Sua migração para a streaminguesfera coincide com a dose extra recente (e merecida) de badalação em torno de uma de suas atrizes, aliás, "A" atriz, Fernanda Montenegro. Sua presença no ganhador do Oscar "Ainda Estou Aqui" e o lançamento de "Vitória" ampliaram o interesse da mídia por sua atuação.

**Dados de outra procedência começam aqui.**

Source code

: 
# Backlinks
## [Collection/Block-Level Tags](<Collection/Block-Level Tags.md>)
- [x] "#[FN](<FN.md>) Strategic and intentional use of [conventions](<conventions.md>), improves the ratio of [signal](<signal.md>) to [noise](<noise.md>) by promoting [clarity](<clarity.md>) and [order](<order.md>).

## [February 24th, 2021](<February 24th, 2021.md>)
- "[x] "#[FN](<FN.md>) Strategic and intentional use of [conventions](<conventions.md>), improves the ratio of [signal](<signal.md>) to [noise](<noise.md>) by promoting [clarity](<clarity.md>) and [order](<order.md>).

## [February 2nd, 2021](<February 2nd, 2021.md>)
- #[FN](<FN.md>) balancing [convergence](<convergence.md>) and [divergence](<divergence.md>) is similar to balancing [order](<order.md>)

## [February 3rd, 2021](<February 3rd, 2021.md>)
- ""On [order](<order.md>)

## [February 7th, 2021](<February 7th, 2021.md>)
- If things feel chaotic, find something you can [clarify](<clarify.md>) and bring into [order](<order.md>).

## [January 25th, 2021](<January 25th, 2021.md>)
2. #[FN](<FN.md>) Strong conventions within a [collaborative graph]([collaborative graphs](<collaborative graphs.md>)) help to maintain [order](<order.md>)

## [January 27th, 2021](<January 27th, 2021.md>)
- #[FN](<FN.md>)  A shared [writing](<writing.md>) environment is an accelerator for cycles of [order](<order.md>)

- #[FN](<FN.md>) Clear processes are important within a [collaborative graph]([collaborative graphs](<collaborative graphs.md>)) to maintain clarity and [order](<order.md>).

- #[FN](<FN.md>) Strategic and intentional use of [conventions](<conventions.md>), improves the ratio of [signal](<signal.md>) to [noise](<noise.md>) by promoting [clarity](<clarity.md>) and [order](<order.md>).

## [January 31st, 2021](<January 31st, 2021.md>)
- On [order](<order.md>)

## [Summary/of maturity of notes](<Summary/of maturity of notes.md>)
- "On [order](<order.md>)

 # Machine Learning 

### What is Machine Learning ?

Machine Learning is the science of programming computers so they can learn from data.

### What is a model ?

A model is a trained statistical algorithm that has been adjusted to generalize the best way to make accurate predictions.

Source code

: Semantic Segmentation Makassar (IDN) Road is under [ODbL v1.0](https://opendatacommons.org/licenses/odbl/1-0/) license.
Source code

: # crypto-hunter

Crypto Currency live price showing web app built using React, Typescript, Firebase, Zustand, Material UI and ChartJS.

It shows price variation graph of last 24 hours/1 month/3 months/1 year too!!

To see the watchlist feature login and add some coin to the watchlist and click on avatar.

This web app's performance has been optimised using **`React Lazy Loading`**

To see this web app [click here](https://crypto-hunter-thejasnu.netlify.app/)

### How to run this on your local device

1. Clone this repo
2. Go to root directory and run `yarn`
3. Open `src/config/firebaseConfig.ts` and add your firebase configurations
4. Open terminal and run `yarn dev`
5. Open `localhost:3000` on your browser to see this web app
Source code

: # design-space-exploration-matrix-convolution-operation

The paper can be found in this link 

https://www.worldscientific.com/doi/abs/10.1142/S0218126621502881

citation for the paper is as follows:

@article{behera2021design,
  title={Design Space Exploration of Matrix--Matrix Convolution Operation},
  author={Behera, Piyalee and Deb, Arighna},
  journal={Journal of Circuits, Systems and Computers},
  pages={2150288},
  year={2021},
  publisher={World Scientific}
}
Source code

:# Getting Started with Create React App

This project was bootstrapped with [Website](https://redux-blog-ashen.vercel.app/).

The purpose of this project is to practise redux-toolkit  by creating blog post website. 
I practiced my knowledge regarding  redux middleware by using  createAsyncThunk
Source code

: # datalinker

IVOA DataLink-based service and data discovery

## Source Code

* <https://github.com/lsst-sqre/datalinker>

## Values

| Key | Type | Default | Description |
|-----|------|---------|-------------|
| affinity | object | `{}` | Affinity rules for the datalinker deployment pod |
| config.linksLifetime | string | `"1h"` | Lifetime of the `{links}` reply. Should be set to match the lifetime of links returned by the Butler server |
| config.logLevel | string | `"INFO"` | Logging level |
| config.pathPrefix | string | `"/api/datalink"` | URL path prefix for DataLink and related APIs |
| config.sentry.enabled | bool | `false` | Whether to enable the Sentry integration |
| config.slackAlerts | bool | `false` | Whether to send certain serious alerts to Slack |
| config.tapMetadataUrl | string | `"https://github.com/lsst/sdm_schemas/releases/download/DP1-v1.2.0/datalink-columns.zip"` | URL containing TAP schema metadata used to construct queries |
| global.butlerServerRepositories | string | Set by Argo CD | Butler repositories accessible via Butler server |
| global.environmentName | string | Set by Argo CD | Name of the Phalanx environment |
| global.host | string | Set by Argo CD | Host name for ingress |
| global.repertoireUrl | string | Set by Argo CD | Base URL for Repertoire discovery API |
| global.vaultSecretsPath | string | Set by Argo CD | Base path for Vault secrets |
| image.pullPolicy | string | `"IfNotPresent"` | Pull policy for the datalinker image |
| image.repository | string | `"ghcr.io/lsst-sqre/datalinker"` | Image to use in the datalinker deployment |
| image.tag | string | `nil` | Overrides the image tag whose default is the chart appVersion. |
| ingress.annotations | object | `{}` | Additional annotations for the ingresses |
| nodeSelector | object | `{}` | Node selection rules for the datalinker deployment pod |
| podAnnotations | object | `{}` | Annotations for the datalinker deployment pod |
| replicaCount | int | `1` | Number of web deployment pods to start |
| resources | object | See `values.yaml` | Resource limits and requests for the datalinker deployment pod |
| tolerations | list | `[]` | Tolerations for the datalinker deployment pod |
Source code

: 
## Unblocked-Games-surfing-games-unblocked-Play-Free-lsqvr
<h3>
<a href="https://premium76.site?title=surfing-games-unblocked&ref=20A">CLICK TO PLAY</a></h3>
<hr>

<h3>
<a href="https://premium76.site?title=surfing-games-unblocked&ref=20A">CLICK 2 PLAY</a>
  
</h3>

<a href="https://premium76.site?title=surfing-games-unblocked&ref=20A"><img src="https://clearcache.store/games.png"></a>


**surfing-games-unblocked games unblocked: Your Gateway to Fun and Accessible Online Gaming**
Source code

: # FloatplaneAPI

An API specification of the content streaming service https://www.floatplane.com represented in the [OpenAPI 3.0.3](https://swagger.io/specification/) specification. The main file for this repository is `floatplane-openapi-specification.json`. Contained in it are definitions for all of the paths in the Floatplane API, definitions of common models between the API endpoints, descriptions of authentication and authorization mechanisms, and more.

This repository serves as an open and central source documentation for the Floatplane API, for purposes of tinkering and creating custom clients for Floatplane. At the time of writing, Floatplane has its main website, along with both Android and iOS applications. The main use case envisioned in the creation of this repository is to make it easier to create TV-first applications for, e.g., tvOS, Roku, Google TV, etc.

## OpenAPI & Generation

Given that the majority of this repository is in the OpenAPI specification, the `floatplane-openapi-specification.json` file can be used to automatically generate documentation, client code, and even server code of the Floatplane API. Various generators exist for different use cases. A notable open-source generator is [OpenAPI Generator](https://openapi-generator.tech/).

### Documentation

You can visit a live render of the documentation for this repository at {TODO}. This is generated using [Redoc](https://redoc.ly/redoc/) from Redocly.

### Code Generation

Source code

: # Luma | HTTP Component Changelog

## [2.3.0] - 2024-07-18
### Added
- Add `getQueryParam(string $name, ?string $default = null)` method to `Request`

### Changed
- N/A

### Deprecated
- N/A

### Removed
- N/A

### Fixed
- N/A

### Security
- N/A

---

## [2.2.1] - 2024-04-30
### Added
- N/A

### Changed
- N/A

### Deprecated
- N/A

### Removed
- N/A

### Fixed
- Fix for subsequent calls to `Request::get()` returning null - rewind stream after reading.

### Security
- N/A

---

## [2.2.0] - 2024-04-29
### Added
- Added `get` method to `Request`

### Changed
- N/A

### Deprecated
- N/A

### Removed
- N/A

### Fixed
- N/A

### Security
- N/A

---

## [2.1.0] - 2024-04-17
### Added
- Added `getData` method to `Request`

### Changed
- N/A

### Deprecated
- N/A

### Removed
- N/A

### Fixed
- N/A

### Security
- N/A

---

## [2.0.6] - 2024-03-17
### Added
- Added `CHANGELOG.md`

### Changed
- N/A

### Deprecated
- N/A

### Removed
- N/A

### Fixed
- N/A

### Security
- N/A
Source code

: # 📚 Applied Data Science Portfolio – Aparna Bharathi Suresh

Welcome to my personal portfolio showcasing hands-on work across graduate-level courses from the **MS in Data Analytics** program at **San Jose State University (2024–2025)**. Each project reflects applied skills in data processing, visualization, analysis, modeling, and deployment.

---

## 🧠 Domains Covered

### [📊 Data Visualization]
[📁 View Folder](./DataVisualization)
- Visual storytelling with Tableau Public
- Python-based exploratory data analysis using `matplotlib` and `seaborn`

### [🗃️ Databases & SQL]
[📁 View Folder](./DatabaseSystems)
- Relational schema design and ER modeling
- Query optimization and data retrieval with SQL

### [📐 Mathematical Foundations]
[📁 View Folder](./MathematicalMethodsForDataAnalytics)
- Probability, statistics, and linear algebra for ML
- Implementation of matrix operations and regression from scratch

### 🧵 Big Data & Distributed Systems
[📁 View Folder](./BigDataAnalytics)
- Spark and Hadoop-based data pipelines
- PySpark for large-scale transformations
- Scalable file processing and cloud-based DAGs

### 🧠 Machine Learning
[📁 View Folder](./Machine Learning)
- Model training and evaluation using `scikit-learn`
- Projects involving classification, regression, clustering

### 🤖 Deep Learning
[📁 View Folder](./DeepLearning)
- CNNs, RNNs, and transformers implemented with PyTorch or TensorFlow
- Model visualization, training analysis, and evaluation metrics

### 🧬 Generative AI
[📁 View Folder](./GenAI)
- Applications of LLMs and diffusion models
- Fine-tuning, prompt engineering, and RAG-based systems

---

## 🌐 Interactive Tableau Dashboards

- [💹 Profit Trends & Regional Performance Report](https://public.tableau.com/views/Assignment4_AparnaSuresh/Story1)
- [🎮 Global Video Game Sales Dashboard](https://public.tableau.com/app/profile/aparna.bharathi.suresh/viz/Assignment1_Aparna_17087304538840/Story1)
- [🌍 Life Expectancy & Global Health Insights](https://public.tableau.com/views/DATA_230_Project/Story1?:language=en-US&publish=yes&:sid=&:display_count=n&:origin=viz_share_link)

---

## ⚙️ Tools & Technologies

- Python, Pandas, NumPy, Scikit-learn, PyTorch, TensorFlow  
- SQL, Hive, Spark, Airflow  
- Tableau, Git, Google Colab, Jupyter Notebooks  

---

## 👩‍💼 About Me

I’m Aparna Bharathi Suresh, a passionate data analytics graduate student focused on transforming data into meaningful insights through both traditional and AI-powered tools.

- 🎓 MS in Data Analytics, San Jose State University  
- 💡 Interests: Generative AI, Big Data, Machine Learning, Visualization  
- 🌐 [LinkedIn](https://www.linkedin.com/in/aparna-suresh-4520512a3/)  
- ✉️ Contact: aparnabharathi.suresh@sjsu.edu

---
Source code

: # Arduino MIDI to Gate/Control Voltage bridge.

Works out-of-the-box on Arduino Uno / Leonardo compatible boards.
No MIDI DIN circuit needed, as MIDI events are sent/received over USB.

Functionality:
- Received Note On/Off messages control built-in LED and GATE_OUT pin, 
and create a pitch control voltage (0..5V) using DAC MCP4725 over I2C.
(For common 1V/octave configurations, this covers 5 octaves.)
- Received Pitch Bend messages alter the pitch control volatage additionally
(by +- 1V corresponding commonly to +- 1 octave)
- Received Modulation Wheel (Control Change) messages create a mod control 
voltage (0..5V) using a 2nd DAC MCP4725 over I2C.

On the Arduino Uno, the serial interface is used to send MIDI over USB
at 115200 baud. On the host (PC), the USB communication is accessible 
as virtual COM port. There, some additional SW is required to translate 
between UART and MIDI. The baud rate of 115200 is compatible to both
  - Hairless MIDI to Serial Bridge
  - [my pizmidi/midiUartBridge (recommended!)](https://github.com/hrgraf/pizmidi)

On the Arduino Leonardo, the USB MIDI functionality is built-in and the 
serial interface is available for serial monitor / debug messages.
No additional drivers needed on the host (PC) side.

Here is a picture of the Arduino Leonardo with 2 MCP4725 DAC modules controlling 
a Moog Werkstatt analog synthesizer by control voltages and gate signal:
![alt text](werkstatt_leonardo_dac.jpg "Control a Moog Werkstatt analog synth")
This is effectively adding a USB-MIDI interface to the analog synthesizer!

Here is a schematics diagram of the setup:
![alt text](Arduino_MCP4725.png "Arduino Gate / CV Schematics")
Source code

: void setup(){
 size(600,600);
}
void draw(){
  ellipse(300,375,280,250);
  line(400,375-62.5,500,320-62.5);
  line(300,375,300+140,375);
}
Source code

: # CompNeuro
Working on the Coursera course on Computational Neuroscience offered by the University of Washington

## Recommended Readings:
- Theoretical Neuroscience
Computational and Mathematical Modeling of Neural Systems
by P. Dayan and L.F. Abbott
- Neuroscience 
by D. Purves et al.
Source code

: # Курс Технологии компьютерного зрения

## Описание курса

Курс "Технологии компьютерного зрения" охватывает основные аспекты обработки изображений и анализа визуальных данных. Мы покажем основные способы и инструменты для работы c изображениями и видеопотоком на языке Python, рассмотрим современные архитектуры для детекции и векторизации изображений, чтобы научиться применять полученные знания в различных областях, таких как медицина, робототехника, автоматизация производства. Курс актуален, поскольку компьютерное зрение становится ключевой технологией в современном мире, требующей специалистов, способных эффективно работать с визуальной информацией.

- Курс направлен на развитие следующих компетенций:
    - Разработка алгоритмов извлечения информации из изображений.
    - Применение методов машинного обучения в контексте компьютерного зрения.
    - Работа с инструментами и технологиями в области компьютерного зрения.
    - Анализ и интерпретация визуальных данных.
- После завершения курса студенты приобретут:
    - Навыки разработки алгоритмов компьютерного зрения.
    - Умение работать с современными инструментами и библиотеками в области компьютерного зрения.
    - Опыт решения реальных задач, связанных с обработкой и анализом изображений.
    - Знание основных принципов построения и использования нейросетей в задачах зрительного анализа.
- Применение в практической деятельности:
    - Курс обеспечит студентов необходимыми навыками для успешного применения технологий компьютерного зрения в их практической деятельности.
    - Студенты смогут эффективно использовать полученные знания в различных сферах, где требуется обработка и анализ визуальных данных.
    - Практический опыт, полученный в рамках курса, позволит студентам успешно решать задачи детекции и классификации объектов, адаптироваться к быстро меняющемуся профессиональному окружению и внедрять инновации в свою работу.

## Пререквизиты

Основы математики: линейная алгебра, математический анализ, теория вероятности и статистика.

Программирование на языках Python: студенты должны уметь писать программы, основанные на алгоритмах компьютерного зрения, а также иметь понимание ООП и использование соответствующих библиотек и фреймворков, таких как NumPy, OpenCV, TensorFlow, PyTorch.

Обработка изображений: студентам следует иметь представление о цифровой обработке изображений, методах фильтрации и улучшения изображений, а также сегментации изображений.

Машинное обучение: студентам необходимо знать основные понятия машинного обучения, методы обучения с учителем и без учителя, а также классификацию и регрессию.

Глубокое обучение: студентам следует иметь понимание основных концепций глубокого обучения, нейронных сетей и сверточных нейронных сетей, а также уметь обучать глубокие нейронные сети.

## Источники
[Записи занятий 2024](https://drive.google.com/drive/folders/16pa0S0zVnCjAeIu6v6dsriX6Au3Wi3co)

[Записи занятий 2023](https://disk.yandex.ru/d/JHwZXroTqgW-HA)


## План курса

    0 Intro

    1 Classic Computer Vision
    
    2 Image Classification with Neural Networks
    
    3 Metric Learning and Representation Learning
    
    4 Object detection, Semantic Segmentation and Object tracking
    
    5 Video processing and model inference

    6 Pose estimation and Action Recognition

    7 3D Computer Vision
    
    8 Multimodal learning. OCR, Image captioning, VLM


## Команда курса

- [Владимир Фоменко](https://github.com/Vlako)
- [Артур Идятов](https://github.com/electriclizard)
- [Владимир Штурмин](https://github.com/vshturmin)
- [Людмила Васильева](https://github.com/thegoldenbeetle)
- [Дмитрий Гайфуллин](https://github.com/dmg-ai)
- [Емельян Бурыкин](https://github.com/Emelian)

Ela reforçou o rol de estrelas no currículo de Assis, que, em 2002, tomou o Brasil de assalto com "Amarelo Manga" (2002). Há na filmografia dele - elevada às alturas da excelência com "Baixio das Bestas", ganhador do Tiger Award de Roterdã, em 2007 - um canteiro para tubarões, animal mencionado várias vezes em "Piedade", associado sempre à ideia de ganância e desajuste social. Sua fera mais faminta é o executivo de uma petrolífera, que bebe uísque com o júbilo da ostentação. Aurélio, essa máquina de matar, é o mais devastador papel (e a mais luminosa atuação) de Matheus Nachtergaele.
É pelo litoral de Piedade que Aurélio ataca: o título do filme é o nome de uma utopia praiana. O roteiro dessa utopia é escrito por Anna Francisco, Dillner Gomes e Hilton Lacerda e dele saem pérolas como "E sexo fede desde quando? Sexo é cheiroso".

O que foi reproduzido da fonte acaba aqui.